(Collected data)

+ + + + + + +

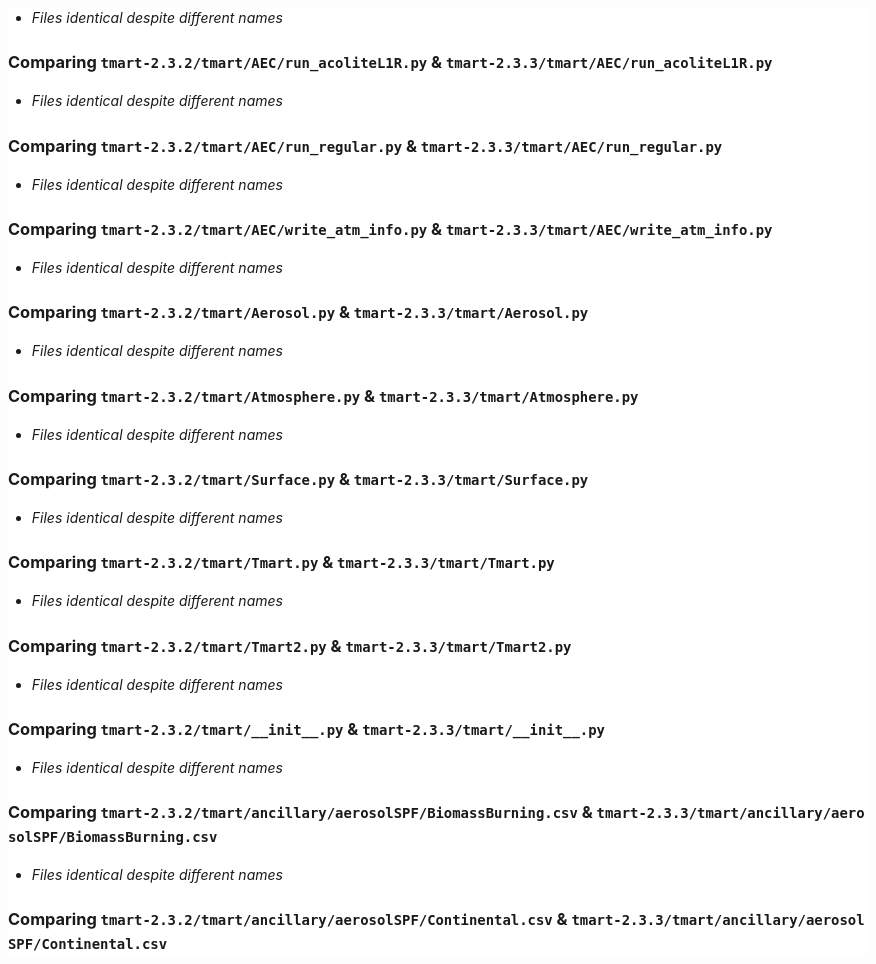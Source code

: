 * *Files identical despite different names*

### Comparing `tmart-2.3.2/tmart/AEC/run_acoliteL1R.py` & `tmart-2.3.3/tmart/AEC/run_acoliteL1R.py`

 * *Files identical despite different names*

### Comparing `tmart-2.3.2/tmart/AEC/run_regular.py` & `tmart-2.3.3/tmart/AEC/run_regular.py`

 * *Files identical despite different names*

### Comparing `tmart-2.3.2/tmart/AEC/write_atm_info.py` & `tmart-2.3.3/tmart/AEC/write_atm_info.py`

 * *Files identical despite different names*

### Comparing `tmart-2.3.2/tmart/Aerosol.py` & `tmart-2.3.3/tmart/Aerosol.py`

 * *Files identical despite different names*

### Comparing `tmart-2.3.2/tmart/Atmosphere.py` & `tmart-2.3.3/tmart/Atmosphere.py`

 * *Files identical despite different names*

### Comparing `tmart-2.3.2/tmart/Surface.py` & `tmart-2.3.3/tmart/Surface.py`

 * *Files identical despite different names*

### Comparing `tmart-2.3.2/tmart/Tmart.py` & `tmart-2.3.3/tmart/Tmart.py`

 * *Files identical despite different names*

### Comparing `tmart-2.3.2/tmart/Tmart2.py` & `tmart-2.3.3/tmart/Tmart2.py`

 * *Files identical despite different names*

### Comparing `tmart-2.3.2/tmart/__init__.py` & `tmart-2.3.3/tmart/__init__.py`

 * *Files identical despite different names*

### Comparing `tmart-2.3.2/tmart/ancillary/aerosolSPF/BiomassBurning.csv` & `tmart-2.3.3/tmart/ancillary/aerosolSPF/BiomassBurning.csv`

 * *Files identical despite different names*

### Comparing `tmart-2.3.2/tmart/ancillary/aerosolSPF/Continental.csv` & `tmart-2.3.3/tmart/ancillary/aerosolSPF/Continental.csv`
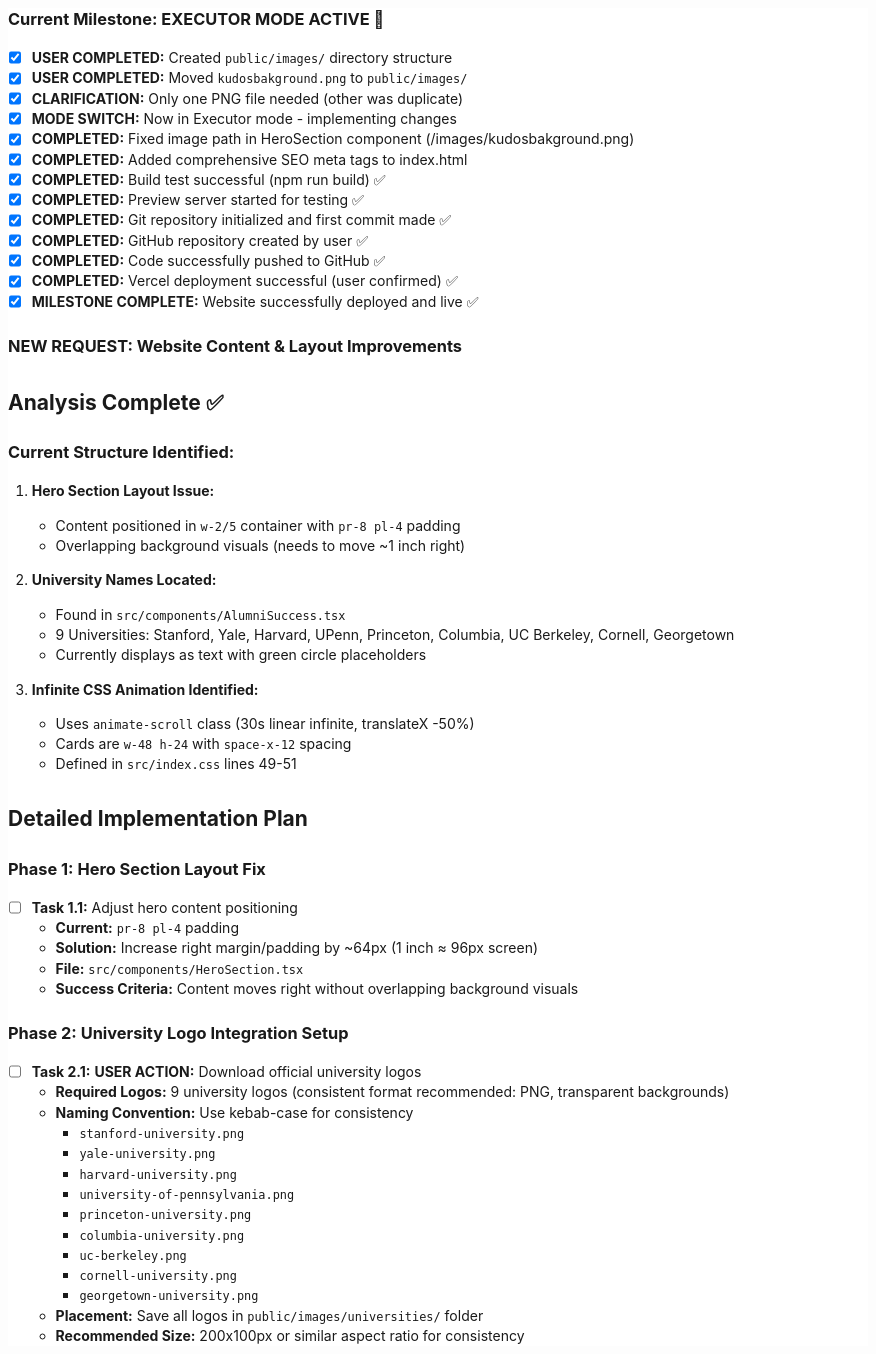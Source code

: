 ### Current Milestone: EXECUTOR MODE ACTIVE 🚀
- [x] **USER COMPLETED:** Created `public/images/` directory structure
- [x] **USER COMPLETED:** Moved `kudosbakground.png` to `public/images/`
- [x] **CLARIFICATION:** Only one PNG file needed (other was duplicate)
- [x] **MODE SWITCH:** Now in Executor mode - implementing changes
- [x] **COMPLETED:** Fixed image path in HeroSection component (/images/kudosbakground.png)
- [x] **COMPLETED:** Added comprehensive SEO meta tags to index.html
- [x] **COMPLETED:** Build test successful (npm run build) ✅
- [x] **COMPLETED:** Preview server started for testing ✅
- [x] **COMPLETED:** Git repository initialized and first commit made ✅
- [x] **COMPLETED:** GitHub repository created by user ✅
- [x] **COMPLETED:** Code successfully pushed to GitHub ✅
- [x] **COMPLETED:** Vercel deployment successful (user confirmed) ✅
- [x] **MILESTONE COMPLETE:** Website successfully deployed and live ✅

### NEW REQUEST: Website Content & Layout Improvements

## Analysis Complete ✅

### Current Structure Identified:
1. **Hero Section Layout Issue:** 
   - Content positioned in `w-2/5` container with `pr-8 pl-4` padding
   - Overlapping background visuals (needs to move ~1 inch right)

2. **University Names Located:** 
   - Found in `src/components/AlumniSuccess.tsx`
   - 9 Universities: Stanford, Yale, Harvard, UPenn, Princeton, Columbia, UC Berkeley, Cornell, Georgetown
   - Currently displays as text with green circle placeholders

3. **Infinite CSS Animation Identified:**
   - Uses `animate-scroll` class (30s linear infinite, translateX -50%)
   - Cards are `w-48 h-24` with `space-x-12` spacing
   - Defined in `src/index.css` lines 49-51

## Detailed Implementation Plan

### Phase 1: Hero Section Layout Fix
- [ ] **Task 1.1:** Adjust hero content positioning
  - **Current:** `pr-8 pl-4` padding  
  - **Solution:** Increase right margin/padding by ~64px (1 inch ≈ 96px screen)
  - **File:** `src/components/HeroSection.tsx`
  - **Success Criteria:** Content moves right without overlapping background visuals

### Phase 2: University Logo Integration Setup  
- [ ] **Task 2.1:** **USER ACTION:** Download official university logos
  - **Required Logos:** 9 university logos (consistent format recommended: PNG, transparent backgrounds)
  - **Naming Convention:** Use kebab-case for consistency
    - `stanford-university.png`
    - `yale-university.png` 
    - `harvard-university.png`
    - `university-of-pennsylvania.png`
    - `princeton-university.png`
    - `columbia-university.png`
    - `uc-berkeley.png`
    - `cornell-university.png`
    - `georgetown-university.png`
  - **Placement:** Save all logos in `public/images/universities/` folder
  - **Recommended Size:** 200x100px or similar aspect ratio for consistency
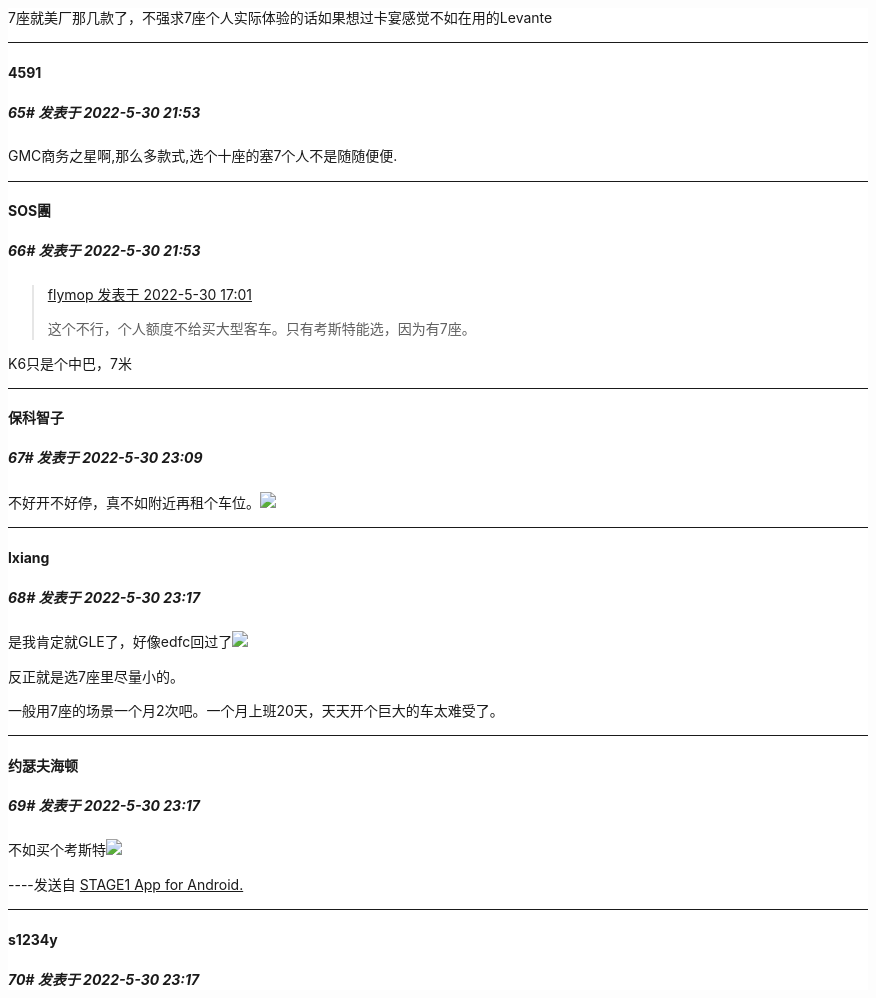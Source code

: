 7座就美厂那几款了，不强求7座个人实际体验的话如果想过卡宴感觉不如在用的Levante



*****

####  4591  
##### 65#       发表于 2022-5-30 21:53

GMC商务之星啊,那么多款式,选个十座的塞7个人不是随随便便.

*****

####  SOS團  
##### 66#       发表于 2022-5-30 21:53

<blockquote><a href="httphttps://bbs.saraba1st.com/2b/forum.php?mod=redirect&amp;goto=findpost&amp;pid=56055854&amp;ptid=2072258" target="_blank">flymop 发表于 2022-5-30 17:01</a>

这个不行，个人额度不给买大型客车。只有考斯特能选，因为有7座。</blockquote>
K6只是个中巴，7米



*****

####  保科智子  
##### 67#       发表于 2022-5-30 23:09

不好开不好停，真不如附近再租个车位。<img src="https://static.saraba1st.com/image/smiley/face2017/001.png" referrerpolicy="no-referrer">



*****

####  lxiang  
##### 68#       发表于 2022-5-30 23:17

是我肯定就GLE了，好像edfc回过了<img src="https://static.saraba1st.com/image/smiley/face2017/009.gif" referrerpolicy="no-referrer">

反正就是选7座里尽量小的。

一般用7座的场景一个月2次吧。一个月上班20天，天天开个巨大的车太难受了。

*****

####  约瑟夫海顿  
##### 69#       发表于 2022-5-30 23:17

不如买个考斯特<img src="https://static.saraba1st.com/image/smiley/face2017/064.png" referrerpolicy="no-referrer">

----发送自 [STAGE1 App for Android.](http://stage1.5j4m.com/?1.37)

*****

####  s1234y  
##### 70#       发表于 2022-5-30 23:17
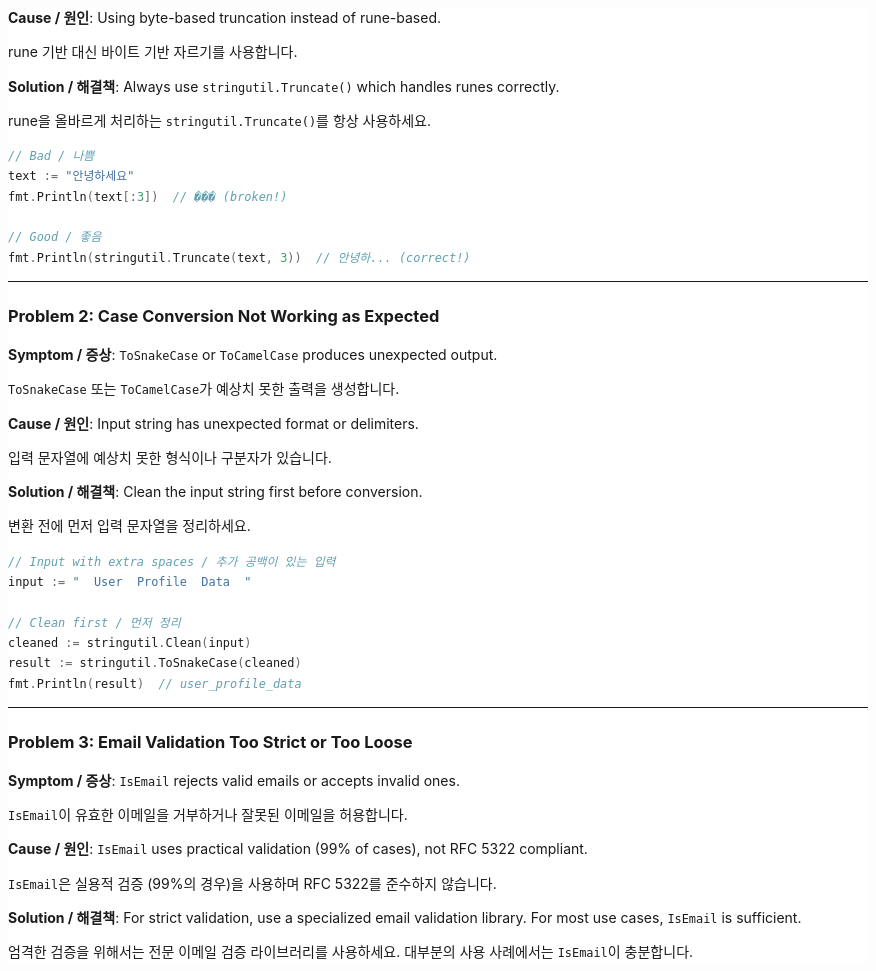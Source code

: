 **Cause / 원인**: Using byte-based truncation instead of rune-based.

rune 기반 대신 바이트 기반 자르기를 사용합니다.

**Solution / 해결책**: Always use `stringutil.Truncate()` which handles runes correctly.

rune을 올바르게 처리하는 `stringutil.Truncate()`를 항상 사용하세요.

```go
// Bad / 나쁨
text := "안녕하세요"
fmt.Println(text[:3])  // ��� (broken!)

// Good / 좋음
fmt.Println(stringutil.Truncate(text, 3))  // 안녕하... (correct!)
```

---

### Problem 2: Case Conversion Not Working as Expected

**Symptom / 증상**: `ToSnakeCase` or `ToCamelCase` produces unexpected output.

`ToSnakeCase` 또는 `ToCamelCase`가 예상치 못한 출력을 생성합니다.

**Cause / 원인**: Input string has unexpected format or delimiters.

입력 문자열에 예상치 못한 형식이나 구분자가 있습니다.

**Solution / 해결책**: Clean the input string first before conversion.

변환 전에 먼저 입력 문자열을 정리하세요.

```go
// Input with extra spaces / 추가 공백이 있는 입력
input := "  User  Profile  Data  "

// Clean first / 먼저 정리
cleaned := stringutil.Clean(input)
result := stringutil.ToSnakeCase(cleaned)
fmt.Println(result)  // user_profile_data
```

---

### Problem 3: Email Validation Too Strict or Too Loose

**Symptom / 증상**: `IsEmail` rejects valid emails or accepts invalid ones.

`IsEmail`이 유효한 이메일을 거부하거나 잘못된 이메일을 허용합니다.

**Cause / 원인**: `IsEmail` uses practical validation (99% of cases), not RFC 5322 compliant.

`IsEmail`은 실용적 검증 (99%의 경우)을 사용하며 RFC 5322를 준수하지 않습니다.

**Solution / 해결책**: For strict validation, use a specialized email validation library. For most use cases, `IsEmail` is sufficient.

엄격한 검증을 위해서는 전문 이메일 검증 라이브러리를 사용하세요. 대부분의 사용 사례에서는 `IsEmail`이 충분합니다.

+ + + + + + +

Return a copy of each line in the entries that contains "components".

→ Answer for the task
   - Found in `src/components/AlumniSuccess.tsx`
  - **File:** `src/components/HeroSection.tsx`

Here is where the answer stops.